Wendell Harrison Phillips (November 19, 1934 – January 29, 1993) was an American politician who served in the Maryland House of Delegates and was the first African American chairman of the Baltimore City Delegation. Phillips was one of three delegates serving the 41st legislative district, which lies in the central, northwest section of Baltimore City.

==Background==
Delegate Phillips was born in Brooklyn, New York. His family moved to Pittsburgh, Pennsylvania at an early age. He was baptized at the Carrone Baptist church and attended Westinghouse High School, both in Pittsburgh. He earned a B.S. from Virginia Union University, attended Penn State University and received his M.Div. from Colgate Rochester Crozer Divinity School.
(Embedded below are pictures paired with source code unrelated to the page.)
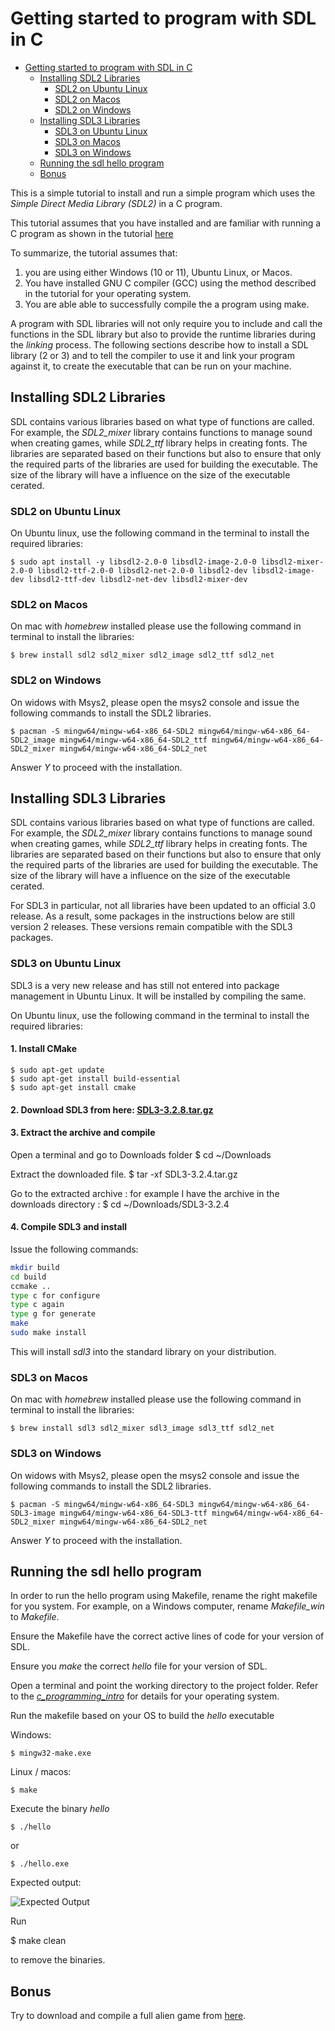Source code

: # Getting started to program with SDL in C

- [Getting started to program with SDL in C](#getting-started-to-program-with-sdl-in-c)
  - [Installing SDL2 Libraries](#installing-sdl2-libraries)
    - [SDL2 on Ubuntu Linux](#sdl2-on-ubuntu-linux)
    - [SDL2 on Macos](#sdl2-on-macos)
    - [SDL2 on Windows](#sdl2-on-windows)
  - [Installing SDL3 Libraries](#installing-sdl3-libraries)
    - [SDL3 on Ubuntu Linux](#sdl3-on-ubuntu-linux)
    - [SDL3 on Macos](#sdl3-on-macos)
    - [SDL3 on Windows](#sdl3-on-windows)
  - [Running the sdl hello program](#running-the-sdl-hello-program)
  - [Bonus](#bonus)

This is a simple tutorial to install and run a simple program which uses the _Simple Direct Media Library (SDL2)_ in a C program.

This tutorial assumes that you have installed and are familiar with running a C program as shown in the tutorial [here](https://github.com/Makerspace-KTH/c_programing_intro)

To summarize, the tutorial assumes that:

1. you are using either Windows (10 or 11), Ubuntu Linux, or Macos.
2. You have installed GNU C compiler (GCC) using the method described in the tutorial for your operating system. 
3. You are able able to successfully compile the a program using make.

A program with SDL libraries will not only require you to include and call the functions in the SDL library but also to provide the runtime libraries during the _linking_ process. The following sections describe how to install a SDL library (2 or 3) and to tell the compiler to use it and link your program against it, to create the executable that can be run on your machine.

## Installing SDL2 Libraries
SDL contains various libraries based on what type of functions are called. For example, the _SDL2\_mixer_ library contains functions to manage sound when creating games, while _SDL2\_ttf_ library helps in creating fonts. The libraries are separated based on their functions but also to ensure that only the required parts of the libraries are used for building the executable. The size of the library will have a influence on the size of the executable cerated.

### SDL2 on Ubuntu Linux

On Ubuntu linux, use the following command in the terminal to install the required libraries:

    $ sudo apt install -y libsdl2-2.0-0 libsdl2-image-2.0-0 libsdl2-mixer-2.0-0 libsdl2-ttf-2.0-0 libsdl2-net-2.0-0 libsdl2-dev libsdl2-image-dev libsdl2-ttf-dev libsdl2-net-dev libsdl2-mixer-dev
  
### SDL2 on Macos

On mac with _homebrew_ installed please use the following command in terminal to install the libraries:

    $ brew install sdl2 sdl2_mixer sdl2_image sdl2_ttf sdl2_net


### SDL2 on Windows

On widows with Msys2, please open the msys2 console and issue the following commands to install the SDL2 libraries.

    $ pacman -S mingw64/mingw-w64-x86_64-SDL2 mingw64/mingw-w64-x86_64-SDL2_image mingw64/mingw-w64-x86_64-SDL2_ttf mingw64/mingw-w64-x86_64-SDL2_mixer mingw64/mingw-w64-x86_64-SDL2_net

Answer _Y_ to proceed with the installation.


## Installing SDL3 Libraries
SDL contains various libraries based on what type of functions are called. For example, the _SDL2\_mixer_ library contains functions to manage sound when creating games, while _SDL2\_ttf_ library helps in creating fonts. The libraries are separated based on their functions but also to ensure that only the required parts of the libraries are used for building the executable. The size of the library will have a influence on the size of the executable cerated.

For SDL3 in particular, not all libraries have been updated to an official 3.0 release. As a result, some packages in the instructions below are still version 2 releases. These versions remain compatible with the SDL3 packages.

### SDL3 on Ubuntu Linux

SDL3 is a very new release and has still not entered into package management in Ubuntu Linux. It will be installed by compiling the same. 

On Ubuntu linux, use the following command in the terminal to install the required libraries:

#### 1. Install CMake
    $ sudo apt-get update
    $ sudo apt-get install build-essential
    $ sudo apt-get install cmake
    

#### 2. Download SDL3 from here: [SDL3-3.2.8.tar.gz](https://github.com/libsdl-org/SDL/releases/download/release-3.2.8/SDL3-3.2.8.tar.gz)

#### 3. Extract the archive and compile
Open a terminal and go to Downloads folder
    $ cd ~/Downloads

Extract the downloaded file.
    $ tar -xf SDL3-3.2.4.tar.gz

 Go to the extracted archive : for example I have the archive in the downloads directory : 
    $ cd ~/Downloads/SDL3-3.2.4 

#### 4. Compile SDL3 and install
Issue the following commands:

```bash
mkdir build
cd build
ccmake ..
type c for configure
type c again
type g for generate
make
sudo make install
```
This will install _sdl3_ into the standard library on your distribution.

### SDL3 on Macos

On mac with _homebrew_ installed please use the following command in terminal to install the libraries:

    $ brew install sdl3 sdl2_mixer sdl3_image sdl3_ttf sdl2_net


### SDL3 on Windows

On widows with Msys2, please open the msys2 console and issue the following commands to install the SDL2 libraries.

    $ pacman -S mingw64/mingw-w64-x86_64-SDL3 mingw64/mingw-w64-x86_64-SDL3-image mingw64/mingw-w64-x86_64-SDL3-ttf mingw64/mingw-w64-x86_64-SDL2_mixer mingw64/mingw-w64-x86_64-SDL2_net

Answer _Y_ to proceed with the installation.

## Running the sdl hello program

In order to run the hello program using Makefile, rename the right makefile for you system. For example, on a Windows computer, rename _Makefile\_win_ to _Makefile_. 

Ensure the Makefile have the correct active lines of code for your version of SDL.

Ensure you _make_ the correct _hello_ file for your version of SDL.

Open a terminal and point the working directory to the project folder. Refer to the [_c\_programming\_intro_](https://github.com/Makerspace-KTH/c_programing_intro#4-launch-and-run-a-c-program) for details for your operating system.

Run the makefile based on your OS to build the _hello_ executable

Windows:

    $ mingw32-make.exe

Linux / macos:

    $ make

Execute the binary _hello_

    $ ./hello 

or

    $ ./hello.exe

Expected output:

![Expected Output](contents/expected-output.png?raw=true "Expected output")

Run

$ make clean

to remove the binaries.

## Bonus

Try to download and compile a full alien game from [here](https://github.com/Makerspace-KTH/alien).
He was an ordained clergyman and founding pastor of the Heritage United Church of Christ in Baltimore, Maryland from 1964 to 1993. Phillips served on the U.S. Civil Rights Commission Advisory Board from 1968 to 1970. He was the President, Interdenominational Ministerial Alliance in Baltimore and a delegate to the First Conference of Christians, Israelis, and Palestinians in 1976. Phillips is a past president of the NAACP of Rochester, New York and active in the civil rights movement.

==Family==
Phillips married the former Dorothy Allen of Rochester, New York on June 11, 1960, the couple had one son, Wendell Fitzgerald Phillips who also served in the Maryland General Assembly.

==In the Legislature==
Phillips was a member of the House of Delegates from 1979 to 1987 and a member of its Constitutional and Administrative Law Committee. He was also a member of the Joint Committee On Legislative Ethics. Although he was the chairman of the Baltimore City Delegation, the motorcycle-riding Phillips initially had a stormy relationship with then Baltimore mayor William Donald Schaefer. As delegation chairman, Phillips was responsible for "pushing" the legislation in Annapolis that Schaefer thought was important for Baltimore. Phillips, the consummate bridge builder, knew that for Baltimore City to truly benefit from effective leadership, he and Schaefer had to find a way to work together for the betterment of Baltimore's entire citizenry.